¡Vaya día! Sacudí la cabeza y subí pesadamente las escaleras a mi habitación. De ser una bibliotecaria pobre, preocupada y humillada, había pasado a ser una heredera rica, segura y deseable.

El impulso de compartir mi nuevo estatus era prácticamente irresistible. Pero Amina había vuelto a Houston y ya estaba bastante preocupada con su inminente boda; mi madre estaba de luna de miel (cómo disfrutaría contándoselo); mi compañera, Lillian Schmidt, hallaría alguna manera para hacerme sentir culpable y mi especie de amiga Sally Allison querría contar la historia en su periódico. Desearía poder decírselo a Robin Crusoe, mi amigo y escritor de novelas de misterio, pero se encontraba en Atlanta tras decidir que compaginar su domicilio en Lawrenceton y su puesto docente allí era demasiado; o al menos esa era la razón que me había dado. A menos que pudiera decírselo cara a cara, no disfrutaría plenamente del anuncio. Su cara era una de mis favoritas.

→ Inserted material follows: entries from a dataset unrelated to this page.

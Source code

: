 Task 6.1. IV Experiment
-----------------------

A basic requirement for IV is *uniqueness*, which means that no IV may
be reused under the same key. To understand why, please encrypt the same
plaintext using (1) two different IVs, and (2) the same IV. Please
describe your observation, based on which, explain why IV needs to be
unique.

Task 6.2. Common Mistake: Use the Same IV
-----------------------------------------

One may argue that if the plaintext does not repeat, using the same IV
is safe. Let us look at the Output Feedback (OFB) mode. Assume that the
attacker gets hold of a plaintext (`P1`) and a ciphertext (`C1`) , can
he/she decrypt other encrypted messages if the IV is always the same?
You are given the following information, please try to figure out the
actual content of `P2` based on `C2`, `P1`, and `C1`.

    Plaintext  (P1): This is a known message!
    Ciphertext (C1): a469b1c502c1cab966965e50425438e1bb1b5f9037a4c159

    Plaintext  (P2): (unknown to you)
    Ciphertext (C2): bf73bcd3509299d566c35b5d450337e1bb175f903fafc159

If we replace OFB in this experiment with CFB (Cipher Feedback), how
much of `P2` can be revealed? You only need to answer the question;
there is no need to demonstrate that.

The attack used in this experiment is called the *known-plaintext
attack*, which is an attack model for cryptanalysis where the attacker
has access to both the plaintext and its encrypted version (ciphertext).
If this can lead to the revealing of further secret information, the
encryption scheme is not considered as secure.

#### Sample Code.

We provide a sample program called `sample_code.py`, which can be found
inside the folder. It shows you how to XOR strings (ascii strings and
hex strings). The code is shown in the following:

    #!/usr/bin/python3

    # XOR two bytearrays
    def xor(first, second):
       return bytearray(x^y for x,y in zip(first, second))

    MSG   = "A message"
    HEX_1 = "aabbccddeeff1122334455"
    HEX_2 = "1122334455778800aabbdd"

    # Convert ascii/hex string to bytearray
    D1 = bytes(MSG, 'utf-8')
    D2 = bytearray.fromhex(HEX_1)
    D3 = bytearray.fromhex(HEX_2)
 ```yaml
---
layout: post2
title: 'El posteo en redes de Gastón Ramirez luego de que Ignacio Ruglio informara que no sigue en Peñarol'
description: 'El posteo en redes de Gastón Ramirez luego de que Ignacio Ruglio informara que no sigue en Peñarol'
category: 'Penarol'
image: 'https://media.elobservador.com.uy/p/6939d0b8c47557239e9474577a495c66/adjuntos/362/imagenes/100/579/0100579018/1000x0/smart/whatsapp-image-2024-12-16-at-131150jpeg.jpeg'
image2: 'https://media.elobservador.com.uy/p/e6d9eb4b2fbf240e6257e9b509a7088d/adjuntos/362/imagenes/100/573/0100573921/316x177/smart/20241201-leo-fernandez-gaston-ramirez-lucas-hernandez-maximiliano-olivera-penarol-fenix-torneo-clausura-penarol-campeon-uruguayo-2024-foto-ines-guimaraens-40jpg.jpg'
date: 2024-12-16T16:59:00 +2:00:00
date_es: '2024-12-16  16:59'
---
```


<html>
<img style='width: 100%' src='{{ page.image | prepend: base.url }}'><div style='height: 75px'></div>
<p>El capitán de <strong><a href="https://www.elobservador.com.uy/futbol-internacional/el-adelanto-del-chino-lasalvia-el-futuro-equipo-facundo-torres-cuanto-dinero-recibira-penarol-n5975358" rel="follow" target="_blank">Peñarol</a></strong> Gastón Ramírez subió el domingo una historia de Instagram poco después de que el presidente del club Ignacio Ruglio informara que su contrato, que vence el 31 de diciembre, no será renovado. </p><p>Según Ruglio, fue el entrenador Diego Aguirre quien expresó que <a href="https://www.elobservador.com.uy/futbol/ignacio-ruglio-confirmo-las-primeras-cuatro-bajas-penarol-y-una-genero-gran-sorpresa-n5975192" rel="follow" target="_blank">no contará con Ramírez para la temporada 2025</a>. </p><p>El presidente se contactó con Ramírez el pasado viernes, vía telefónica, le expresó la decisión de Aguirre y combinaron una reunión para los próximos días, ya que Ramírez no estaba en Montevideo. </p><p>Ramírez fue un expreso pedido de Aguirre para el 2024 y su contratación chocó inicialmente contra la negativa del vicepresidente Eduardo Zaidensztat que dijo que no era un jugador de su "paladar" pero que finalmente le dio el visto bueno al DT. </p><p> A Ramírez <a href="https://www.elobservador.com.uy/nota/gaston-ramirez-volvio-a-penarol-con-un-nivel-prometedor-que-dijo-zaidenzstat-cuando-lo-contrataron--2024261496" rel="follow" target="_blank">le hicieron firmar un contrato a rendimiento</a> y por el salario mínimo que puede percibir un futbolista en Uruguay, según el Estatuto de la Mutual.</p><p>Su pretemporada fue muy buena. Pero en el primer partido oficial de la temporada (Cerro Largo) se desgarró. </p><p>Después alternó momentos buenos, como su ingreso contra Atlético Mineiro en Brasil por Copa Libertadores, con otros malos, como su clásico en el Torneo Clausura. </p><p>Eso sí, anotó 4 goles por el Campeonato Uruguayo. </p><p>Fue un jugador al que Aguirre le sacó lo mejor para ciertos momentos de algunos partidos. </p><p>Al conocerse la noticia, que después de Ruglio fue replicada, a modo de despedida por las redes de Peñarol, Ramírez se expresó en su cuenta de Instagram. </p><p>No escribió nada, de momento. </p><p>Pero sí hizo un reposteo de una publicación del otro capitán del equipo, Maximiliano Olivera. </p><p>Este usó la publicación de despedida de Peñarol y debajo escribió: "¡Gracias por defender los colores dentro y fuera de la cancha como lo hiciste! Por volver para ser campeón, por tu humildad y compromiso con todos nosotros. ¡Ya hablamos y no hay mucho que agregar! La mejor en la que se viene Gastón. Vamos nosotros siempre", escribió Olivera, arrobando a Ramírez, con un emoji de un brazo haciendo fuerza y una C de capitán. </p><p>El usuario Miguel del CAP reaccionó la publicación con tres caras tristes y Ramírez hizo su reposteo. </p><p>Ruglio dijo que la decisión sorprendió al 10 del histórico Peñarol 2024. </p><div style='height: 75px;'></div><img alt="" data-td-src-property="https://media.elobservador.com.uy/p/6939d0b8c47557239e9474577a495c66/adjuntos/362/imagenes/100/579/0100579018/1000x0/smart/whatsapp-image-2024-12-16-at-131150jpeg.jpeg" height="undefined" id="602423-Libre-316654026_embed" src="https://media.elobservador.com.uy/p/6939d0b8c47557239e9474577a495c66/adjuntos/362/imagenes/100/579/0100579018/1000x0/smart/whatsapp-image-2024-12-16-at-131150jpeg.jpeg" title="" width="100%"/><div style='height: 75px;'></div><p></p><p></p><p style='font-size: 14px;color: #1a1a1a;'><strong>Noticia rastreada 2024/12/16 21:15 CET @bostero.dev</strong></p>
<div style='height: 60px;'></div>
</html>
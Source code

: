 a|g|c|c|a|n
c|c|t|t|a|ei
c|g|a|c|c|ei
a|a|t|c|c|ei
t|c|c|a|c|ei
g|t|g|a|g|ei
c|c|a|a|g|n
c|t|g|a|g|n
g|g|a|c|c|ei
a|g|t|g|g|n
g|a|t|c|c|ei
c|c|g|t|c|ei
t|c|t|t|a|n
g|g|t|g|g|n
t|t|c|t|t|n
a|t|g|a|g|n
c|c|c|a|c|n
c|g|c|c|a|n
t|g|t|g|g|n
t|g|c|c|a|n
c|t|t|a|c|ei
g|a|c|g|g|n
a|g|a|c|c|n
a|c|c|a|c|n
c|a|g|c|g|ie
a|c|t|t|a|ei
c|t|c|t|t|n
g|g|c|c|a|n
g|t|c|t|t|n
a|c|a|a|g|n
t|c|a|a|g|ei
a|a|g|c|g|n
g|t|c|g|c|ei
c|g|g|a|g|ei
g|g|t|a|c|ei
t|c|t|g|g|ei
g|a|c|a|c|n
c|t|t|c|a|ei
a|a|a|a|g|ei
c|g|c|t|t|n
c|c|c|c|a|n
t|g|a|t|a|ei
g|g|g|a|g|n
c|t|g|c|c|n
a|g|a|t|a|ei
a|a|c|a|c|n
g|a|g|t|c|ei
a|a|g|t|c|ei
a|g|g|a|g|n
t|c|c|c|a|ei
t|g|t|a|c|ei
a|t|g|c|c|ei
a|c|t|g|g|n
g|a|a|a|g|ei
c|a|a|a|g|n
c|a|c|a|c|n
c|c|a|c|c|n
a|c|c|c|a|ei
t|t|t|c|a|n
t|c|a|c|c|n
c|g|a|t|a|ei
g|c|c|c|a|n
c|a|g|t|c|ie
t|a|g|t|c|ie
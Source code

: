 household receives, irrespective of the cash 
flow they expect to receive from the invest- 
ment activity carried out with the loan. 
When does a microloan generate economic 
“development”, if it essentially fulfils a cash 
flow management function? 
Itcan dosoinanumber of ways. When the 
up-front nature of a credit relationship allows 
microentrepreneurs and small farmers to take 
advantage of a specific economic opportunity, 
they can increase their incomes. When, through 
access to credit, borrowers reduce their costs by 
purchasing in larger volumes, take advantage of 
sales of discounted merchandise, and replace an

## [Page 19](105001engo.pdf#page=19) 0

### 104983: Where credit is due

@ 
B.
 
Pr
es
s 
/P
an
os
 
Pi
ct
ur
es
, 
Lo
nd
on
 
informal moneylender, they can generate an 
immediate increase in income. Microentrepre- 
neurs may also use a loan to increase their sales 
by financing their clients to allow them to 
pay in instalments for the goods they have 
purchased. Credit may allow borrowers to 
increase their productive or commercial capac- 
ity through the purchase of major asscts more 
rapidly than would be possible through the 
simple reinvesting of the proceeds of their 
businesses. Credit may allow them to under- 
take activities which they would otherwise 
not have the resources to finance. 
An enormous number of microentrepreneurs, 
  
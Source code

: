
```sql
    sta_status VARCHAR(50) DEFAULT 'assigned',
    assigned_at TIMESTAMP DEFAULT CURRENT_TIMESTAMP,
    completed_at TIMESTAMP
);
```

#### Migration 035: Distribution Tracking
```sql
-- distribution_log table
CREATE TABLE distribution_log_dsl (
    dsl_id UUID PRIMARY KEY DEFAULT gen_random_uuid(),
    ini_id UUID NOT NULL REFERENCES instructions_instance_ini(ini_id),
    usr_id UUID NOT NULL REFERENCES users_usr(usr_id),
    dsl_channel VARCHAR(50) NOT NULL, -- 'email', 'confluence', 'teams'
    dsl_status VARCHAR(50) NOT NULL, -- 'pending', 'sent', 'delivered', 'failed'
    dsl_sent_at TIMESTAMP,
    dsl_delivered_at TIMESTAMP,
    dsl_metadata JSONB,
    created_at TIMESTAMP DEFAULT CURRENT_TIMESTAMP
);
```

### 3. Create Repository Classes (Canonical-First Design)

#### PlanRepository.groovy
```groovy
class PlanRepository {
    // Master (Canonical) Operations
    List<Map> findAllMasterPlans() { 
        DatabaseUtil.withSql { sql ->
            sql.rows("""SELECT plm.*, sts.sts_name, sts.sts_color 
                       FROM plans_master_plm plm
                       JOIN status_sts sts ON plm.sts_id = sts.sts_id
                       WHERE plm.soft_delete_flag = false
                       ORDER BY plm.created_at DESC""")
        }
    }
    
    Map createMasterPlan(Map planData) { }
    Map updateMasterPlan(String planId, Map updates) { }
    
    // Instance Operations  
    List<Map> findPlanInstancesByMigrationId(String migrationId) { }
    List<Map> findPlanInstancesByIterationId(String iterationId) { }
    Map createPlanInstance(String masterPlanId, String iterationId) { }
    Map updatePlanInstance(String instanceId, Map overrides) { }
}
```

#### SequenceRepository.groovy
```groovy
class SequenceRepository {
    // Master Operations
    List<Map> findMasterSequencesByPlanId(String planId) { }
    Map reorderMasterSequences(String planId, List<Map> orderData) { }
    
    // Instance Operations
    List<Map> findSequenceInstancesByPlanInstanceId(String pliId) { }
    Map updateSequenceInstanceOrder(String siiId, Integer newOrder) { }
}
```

Puede que algunas celebraciones simplemente deban quedar en la esfera de lo privado. Un grito de alegría tampoco hubiese sido muy apropiado, ya que Jane había tenido que morir para dar lugar a tanta felicidad. Me quité el vestido negro y me puse un albornoz. Bajé a ver una película antigua y comerme media bolsa de galletas saladas, seguida de medio litro de helado de chocolate con caramelo.

Las herederas pueden hacer lo que quieran.


La mañana siguiente amaneció con lluvia, un corto chaparrón de verano que prometía una tarde bochornosa. Los truenos eran secos e impresionaban y no pude evitar dar un respingo con cada uno mientras bebía mi café. Tras recoger el periódico (solo se había mojado un poco) de las, por lo demás, infrautilizadas escaleras delanteras que daban a Parson Road, comenzó a escampar. Cuando terminé de ducharme, vestirme y prepararme para mi cita con Bubba Sewell, el sol ya había salido y la humedad empezaba a evaporarse de los charcos formados en el aparcamiento, más allá del patio. Puse la CNN un rato -las herederas tienen que estar bien informadas-, tonteé con el maquillaje, me comí un plátano y limpié la pila de la cocina. Había llegado la hora de irme.